Tuymaada 2022 Senior/4 wrote: For every positive $a_1, a_2, \dots, a_6$, prove the inequality \[ \sqrt[4]{\frac{a_1}{a_2 + a_3 + a_4}} + \sqrt[4]{\frac{a_2}{a_3 + a_4 + a_5}} + \dots + \sqrt[4]{\frac{a_6}{a_1 + a_2 + a_3}} \ge 2 \] This is a surprisingly weak inequality. Wishful thinking gives us the following claim. Claim 01. Let us consider the indices modulo $6$. For any $a_1, \dots, a_6$, we have \[ \sqrt[4]{\frac{a_i}{a_{i + 1} + a_{i + 2} + a_{i + 3}}} > \frac{2 \sqrt{a_i}}{\sqrt{a_i} + \sqrt{a_{i + 1}} + \sqrt{a_{i + 2}} + \sqrt{a_{i + 3}}} > \frac{2\sqrt{a_i}}{\sqrt{a_1} + \dots + \sqrt{a_6}} \]Proof. The last inequality is clearly obvious. It suffices to prove that for any $a,b,c,d \in \mathbb{R}^+$, we have \[ \sqrt[4]{\frac{a^2}{b^2 + c^2 + d^2}} > \frac{2a}{a + b + c + d} \]However, \begin{align*} \sqrt[4]{\frac{a^2}{b^2 + c^2 + d^2}} &> \sqrt[4]{\frac{a^2}{(b + c + d)^2}} = \sqrt{\frac{a}{b + c + d}} > \frac{a}{\sqrt{a(b + c + d)}} \stackrel{\text{AM-GM}}{\ge} \frac{2a}{a + b + c + d} \end{align*}By using the above claim, we thus conclude that \[ \sum_{cyc} \sqrt[4]{\frac{a_i}{a_{i + 1} + a_{i + 2} + a_{i + 3}}} > 2 \]as required.
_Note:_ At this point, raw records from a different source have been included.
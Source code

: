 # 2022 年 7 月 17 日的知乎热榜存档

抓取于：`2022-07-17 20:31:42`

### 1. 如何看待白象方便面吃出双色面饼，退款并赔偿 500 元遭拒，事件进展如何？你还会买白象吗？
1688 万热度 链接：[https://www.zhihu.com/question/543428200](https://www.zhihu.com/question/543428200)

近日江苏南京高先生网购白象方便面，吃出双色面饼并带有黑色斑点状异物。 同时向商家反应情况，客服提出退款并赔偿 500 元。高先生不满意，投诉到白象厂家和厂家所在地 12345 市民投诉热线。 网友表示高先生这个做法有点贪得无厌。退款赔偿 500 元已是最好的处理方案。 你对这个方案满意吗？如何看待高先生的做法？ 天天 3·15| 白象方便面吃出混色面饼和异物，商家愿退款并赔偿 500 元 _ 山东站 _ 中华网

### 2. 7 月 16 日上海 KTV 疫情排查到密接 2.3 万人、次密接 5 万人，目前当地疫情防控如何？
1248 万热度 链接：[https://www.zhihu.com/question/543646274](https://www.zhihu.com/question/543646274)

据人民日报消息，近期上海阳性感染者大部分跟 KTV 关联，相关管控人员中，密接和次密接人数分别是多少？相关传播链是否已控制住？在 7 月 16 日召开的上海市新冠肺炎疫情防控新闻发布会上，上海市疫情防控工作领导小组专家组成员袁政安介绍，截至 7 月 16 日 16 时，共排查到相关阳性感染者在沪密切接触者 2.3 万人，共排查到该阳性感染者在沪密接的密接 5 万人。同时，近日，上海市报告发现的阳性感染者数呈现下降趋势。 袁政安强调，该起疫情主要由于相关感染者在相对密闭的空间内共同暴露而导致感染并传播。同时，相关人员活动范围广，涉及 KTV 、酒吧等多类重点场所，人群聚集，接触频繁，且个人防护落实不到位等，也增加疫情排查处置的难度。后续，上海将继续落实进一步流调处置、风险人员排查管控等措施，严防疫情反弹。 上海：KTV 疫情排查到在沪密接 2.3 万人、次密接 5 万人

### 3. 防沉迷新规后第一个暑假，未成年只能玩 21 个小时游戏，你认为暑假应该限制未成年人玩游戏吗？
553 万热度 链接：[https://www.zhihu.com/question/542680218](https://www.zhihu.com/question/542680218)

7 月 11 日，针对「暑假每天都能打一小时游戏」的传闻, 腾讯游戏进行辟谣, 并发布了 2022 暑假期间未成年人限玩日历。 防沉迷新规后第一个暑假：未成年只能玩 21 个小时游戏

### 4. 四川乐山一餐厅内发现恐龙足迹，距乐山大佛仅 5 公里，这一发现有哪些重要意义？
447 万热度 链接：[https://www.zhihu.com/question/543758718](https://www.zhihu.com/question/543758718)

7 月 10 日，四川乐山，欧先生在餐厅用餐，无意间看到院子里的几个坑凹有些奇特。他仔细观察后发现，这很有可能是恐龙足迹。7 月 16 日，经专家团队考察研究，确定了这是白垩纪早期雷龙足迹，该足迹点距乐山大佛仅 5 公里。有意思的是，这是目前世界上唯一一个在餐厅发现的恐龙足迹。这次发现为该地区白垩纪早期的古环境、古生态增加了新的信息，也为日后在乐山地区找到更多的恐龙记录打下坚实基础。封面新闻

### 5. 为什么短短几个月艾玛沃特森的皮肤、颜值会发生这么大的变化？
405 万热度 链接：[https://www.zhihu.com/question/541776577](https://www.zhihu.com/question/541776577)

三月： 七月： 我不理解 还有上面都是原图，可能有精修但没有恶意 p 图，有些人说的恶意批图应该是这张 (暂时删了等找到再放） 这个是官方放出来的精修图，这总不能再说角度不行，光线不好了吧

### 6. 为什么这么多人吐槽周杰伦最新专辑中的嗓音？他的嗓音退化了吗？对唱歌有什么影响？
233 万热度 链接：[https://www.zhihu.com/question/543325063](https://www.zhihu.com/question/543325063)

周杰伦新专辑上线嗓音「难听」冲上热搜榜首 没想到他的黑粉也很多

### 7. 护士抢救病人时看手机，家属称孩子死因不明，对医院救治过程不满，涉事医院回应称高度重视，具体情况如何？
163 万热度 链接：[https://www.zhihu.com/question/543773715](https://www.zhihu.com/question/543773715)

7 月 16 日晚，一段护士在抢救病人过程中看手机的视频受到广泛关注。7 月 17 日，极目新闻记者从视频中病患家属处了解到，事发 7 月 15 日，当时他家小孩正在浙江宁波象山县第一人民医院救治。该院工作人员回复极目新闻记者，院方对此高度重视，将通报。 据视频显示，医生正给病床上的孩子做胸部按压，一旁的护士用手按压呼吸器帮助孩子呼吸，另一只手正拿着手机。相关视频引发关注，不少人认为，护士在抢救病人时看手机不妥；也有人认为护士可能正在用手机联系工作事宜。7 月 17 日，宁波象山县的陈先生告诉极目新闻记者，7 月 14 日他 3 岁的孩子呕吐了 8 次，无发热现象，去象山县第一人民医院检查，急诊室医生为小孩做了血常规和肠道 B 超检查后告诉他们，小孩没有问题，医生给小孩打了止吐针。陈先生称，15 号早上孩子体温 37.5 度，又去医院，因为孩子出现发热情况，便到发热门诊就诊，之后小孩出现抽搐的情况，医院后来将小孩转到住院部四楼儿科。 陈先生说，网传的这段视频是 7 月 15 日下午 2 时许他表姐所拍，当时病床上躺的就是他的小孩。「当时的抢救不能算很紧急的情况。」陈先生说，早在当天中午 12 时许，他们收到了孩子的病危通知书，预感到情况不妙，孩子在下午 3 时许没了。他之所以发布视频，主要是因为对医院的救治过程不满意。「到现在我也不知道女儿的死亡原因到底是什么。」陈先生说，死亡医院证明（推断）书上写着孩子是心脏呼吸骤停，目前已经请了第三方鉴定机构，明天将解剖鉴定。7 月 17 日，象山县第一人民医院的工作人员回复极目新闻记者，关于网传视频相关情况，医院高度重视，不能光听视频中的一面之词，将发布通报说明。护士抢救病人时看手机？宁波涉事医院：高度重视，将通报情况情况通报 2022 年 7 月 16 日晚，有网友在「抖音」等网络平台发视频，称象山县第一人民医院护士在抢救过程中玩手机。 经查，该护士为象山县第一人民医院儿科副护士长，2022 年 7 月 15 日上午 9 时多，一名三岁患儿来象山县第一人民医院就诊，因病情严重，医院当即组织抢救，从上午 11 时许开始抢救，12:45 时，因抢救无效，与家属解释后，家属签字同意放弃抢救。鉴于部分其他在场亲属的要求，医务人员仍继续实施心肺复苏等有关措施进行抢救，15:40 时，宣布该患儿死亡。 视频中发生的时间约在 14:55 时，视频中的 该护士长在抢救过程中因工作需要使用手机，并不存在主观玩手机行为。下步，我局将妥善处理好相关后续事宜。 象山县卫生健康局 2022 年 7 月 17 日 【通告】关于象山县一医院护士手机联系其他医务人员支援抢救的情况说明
IndoMathXdZ wrote: For every positive $a_1, a_2, \dots, a_6$, prove the inequality \[ \sqrt[4]{\frac{a_1}{a_2 + a_3 + a_4}} + \sqrt[4]{\frac{a_2}{a_3 + a_4 + a_5}} + \dots + \sqrt[4]{\frac{a_6}{a_1 + a_2 + a_3}} \ge 2 \] It seems that $$\sum_{cyc}\sqrt[4]{\frac{a_1}{a_2 + a_3 + a_4}}\geq3$$is also true. No! $a_2=a_5=a_6\rightarrow0^+$ and $a_1=a_3=a_4=1$.